— WHAT YOU HAVE TO DO —
Write out exactly the lines that run from the one containing "위치만 js로 가져온다." to the end of the entries below, with both end lines included.

(THE INPUT)

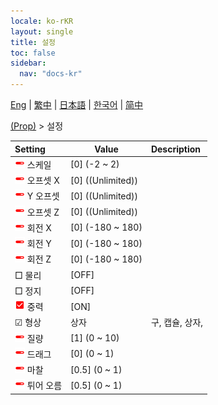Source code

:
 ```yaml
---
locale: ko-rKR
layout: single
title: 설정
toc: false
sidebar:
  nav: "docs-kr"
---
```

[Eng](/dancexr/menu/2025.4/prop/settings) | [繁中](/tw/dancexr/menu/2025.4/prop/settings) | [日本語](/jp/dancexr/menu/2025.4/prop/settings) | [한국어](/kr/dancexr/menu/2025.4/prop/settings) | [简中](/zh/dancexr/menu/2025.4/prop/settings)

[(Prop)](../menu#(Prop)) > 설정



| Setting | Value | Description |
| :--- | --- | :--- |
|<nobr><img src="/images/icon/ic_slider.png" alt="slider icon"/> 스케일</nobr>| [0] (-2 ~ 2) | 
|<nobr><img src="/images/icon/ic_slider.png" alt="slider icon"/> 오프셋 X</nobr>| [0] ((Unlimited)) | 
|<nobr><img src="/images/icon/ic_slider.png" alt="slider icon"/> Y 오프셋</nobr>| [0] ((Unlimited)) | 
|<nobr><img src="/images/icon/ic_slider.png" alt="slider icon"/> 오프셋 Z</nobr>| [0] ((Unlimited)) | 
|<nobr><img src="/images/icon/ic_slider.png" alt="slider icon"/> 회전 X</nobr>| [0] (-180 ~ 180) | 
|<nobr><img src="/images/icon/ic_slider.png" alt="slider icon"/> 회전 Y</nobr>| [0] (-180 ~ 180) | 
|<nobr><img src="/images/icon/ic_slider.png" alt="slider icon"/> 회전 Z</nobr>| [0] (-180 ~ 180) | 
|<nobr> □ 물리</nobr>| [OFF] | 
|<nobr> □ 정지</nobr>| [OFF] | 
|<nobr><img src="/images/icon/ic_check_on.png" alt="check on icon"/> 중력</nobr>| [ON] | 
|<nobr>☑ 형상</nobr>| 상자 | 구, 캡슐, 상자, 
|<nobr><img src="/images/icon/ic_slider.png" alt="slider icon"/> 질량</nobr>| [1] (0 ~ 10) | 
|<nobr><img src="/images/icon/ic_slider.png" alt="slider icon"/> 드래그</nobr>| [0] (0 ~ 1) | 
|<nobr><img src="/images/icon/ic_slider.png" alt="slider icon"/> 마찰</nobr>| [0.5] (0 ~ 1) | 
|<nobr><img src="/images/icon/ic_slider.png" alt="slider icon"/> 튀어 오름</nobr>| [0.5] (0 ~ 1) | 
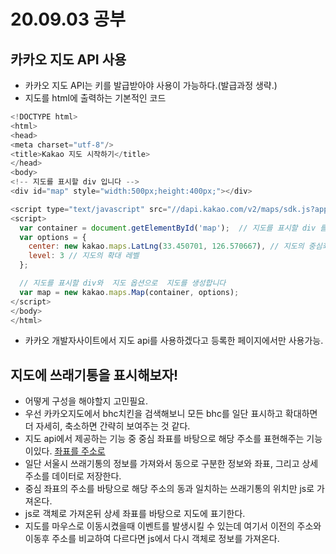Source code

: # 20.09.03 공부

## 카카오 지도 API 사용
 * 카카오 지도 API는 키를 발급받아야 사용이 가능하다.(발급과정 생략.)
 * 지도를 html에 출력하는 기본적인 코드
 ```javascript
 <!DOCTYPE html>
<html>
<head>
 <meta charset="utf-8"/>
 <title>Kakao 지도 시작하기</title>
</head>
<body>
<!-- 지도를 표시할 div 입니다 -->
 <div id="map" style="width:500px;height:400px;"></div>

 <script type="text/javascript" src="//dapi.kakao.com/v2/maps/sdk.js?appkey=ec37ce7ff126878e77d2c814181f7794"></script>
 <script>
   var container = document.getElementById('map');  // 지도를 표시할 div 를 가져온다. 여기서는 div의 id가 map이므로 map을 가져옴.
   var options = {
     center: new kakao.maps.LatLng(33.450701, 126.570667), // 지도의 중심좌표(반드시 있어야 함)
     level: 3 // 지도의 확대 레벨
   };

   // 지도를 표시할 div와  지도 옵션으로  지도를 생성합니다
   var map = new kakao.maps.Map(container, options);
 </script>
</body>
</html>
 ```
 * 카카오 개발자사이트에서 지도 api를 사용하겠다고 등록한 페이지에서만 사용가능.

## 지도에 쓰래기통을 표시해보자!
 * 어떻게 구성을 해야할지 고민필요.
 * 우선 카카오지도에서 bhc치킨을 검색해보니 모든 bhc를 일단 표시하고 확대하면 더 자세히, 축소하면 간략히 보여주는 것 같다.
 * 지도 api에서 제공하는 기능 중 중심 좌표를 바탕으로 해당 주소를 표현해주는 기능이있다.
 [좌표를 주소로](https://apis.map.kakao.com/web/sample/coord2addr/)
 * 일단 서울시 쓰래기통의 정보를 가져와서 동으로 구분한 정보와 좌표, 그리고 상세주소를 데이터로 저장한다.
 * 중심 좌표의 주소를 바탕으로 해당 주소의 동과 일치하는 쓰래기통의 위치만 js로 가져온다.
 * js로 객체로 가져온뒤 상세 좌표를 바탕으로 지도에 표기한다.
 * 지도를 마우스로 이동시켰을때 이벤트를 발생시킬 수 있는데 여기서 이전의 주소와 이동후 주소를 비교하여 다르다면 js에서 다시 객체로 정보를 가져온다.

(End THE INPUT)

— RESULT FOR THIS TASK —
 * 중심 좌표의 주소를 바탕으로 해당 주소의 동과 일치하는 쓰래기통의 위치만 js로 가져온다.
 * js로 객체로 가져온뒤 상세 좌표를 바탕으로 지도에 표기한다.
 * 지도를 마우스로 이동시켰을때 이벤트를 발생시킬 수 있는데 여기서 이전의 주소와 이동후 주소를 비교하여 다르다면 js에서 다시 객체로 정보를 가져온다.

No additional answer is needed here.